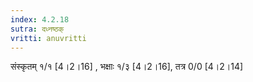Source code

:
 ```yaml
---
index: 4.2.18
sutra: दध्नष्ठक्
vritti: anuvritti
---
```


संस्कृतम् १/१ [4।2।16] , भक्षाः  १/३ [4।2।16],  तत्र 0/0 [4।2।14]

--*--

• [THE PROBLEM]: The whole listing above needs to be copied exactly; please keep the pictures out.

• [RESULT OF THIS EXERCISE]:
Source code

:
 ```yaml
---
index: 4.2.18
sutra: दध्नष्ठक्
vritti: anuvritti
---
```


संस्कृतम् १/१ [4।2।16] , भक्षाः  १/३ [4।2।16],  तत्र 0/0 [4।2।14]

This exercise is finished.